HD 76653

Observation data Epoch J2000.0 Equinox ICRS
- Constellation: Vela
- Right ascension: 08^{h} 55^{m} 11.782^{s}
- Declination: −54° 57′ 56.77″
- Apparent magnitude (V): 5.71

Characteristics
- Evolutionary stage: main sequence
- Spectral type: F6 V
- U−B color index: +0.00
- B−V color index: +0.48

Astrometry
- Radial velocity (R_{v}): −5.9±0.4 km/s
- Proper motion (μ): RA: +24.398 mas/yr Dec.: −91.363 mas/yr
- Parallax (π): 41.0816±0.0360 mas
- Distance: 79.39 ± 0.07 ly (24.34 ± 0.02 pc)
- Absolute magnitude (M_{V}): +3.79

Details
- Mass: 1.22 M_{☉}
- Radius: 1.35±0.02 R_{☉}
- Luminosity: 2.72 L_{☉}
- Surface gravity (log g): 4.28±0.10 cgs
- Temperature: 6,296±80 K
- Metallicity [Fe/H]: −0.01±0.07 dex
- Rotational velocity (v sin i): 10.3±0.5 km/s
- Age: 770±540 Myr
- Other designations: CPD−54°1925, GJ 3519, HD 76653, HIP 43797, HR 3570, SAO 236405

Database references
- SIMBAD: data

= HD 76653 =

Star in the constellation Vela

HD 76653 is a single star in the southern constellation Vela. It is faintly visible to the naked eye with an apparent visual magnitude of +5.71. Based upon an annual parallax shift of 41.08 mas as seen from Earth, it is located 79 light years from the Sun. The star is moving closer to the Sun with a radial velocity of −6 km/s. It is a probable (96% chance) co-moving companion of the nearby Delta Velorum; the two have an estimated physical separation of 0.6605 pc with similar proper motions. Both are likely members of the Ursa Major association.

This is an F-type main-sequence star with a stellar classification of F6 V. It is larger than the Sun, with 1.22 times the mass of the Sun and 1.35 times the Sun's luminosity. The star is radiating 2.72 times the Sun's luminosity from its photosphere at an effective temperature of about 6,296 K. Pace (2013) estimates HD 76653 to be 770 million years old, while Fuhrmann and Chini (2012) date it to an age of around two billion years. However, is an X-ray source with a luminosity of 214.3e27 erg s^{−1}, which is unusually high for the older age estimate.

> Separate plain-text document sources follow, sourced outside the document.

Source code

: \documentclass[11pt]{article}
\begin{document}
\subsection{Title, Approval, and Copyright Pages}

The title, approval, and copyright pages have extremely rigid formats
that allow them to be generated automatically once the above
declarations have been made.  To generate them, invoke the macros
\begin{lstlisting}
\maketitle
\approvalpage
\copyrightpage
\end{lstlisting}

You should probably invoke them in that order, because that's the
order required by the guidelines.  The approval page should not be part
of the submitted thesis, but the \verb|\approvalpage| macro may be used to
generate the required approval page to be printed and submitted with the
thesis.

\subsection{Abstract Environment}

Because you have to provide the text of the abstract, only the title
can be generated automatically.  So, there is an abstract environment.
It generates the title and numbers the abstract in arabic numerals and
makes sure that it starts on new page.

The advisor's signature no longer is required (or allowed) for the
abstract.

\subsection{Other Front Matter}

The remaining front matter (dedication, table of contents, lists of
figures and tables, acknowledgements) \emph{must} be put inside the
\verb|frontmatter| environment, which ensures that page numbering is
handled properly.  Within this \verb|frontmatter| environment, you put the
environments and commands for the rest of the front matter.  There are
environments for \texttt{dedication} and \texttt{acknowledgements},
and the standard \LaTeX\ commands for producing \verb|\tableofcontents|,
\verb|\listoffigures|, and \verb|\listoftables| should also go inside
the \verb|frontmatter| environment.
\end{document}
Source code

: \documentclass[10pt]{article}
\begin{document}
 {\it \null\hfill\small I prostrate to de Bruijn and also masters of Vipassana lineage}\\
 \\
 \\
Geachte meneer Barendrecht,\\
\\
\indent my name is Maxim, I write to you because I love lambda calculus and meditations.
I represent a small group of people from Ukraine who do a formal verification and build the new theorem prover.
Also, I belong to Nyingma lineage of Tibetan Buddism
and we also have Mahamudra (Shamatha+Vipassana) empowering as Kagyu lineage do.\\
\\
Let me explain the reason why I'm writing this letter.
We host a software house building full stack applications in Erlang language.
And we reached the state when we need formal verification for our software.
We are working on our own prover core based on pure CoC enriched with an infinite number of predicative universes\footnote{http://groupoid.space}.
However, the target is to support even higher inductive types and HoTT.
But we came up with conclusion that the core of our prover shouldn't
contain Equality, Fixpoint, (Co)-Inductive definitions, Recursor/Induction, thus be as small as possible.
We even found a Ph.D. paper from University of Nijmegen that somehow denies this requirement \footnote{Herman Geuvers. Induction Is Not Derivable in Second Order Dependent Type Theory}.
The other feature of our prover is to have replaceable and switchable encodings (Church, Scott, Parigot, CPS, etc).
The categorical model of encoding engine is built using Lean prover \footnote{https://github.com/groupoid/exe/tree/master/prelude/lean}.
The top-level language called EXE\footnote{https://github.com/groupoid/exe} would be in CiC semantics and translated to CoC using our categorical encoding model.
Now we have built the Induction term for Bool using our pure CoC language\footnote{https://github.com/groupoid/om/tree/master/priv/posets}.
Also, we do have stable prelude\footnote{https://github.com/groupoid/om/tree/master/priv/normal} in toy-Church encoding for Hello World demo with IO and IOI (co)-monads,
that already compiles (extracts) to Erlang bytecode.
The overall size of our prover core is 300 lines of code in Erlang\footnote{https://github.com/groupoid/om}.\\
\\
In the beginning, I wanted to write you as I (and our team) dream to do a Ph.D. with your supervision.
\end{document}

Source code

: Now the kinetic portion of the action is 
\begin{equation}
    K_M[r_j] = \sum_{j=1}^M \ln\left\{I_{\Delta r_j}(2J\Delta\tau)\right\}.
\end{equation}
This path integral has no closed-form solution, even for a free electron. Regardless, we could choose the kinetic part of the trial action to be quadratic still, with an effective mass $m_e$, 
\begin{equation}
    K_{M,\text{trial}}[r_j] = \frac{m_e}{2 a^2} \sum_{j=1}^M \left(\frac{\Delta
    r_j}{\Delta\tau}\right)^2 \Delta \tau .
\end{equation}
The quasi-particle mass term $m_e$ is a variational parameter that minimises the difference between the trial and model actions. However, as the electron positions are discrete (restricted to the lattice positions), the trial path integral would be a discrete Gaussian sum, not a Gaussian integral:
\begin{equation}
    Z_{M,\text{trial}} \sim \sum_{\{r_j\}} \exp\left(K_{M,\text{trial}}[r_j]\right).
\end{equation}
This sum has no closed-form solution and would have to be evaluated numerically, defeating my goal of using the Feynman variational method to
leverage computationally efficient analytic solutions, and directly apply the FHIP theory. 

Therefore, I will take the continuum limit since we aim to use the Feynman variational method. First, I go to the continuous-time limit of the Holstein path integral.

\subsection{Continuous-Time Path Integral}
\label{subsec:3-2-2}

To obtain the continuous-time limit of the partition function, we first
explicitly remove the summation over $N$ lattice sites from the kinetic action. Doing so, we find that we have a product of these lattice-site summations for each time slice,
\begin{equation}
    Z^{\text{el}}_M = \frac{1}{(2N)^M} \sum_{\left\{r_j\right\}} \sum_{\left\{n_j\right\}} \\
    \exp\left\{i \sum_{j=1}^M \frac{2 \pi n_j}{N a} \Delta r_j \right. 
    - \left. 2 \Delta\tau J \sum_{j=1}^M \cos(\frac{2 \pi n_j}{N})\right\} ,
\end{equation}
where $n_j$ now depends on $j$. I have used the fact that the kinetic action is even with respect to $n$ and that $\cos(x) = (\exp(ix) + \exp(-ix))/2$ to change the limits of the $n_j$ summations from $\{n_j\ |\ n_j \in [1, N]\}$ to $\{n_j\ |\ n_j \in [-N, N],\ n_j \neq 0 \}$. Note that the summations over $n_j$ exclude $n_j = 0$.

The metallicity is near solar and it is spinning with a projected rotational velocity of 10.3 km/s.

HD 76653 displays an infrared excess that suggests the presence of an orbiting debris disk. This excess was detected with the Spitzer Space Telescope both by the IRS instrument at 30−34 μm and weakly by MIPS at 70 μm. The dust has a temperature of about 73−77 K and is orbiting at a mean distance of 16−18 AU from the host star.